* _BRIEF_
Every record is to be returned as written, with no omissions.

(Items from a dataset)
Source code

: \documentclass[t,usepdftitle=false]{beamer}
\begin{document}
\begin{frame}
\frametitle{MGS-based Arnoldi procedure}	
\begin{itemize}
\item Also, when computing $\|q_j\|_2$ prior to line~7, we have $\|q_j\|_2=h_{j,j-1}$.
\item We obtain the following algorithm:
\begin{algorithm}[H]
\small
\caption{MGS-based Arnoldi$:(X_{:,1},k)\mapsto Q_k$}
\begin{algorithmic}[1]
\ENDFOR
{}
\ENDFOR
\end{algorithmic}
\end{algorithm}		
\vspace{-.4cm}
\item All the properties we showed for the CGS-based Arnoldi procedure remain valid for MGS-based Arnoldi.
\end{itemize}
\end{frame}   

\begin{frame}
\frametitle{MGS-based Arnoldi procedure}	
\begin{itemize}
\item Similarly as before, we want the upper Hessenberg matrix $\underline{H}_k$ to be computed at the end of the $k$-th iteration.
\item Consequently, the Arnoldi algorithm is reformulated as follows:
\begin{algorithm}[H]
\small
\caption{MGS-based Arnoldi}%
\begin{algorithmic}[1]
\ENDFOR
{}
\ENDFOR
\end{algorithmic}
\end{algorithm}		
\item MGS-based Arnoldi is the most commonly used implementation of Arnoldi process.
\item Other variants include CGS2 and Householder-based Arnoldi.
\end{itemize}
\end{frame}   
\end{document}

* _RESPONSE BOX_
Source code

: \documentclass[t,usepdftitle=false]{beamer}
\begin{document}
\begin{frame}
\frametitle{MGS-based Arnoldi procedure}	
\begin{itemize}
\item Also, when computing $\|q_j\|_2$ prior to line~7, we have $\|q_j\|_2=h_{j,j-1}$.
\item We obtain the following algorithm:
\begin{algorithm}[H]
\small
\caption{MGS-based Arnoldi$:(X_{:,1},k)\mapsto Q_k$}
\begin{algorithmic}[1]
\ENDFOR
{}
\ENDFOR
\end{algorithmic}
\end{algorithm}		
\vspace{-.4cm}
\item All the properties we showed for the CGS-based Arnoldi procedure remain valid for MGS-based Arnoldi.
\end{itemize}
\end{frame}   

\begin{frame}
\frametitle{MGS-based Arnoldi procedure}	
\begin{itemize}
\item Similarly as before, we want the upper Hessenberg matrix $\underline{H}_k$ to be computed at the end of the $k$-th iteration.
\item Consequently, the Arnoldi algorithm is reformulated as follows:
\begin{algorithm}[H]
\small
\caption{MGS-based Arnoldi}%
\begin{algorithmic}[1]
\ENDFOR
{}
\ENDFOR
\end{algorithmic}
\end{algorithm}		
\item MGS-based Arnoldi is the most commonly used implementation of Arnoldi process.
\item Other variants include CGS2 and Householder-based Arnoldi.
\end{itemize}
\end{frame}   
\end{document}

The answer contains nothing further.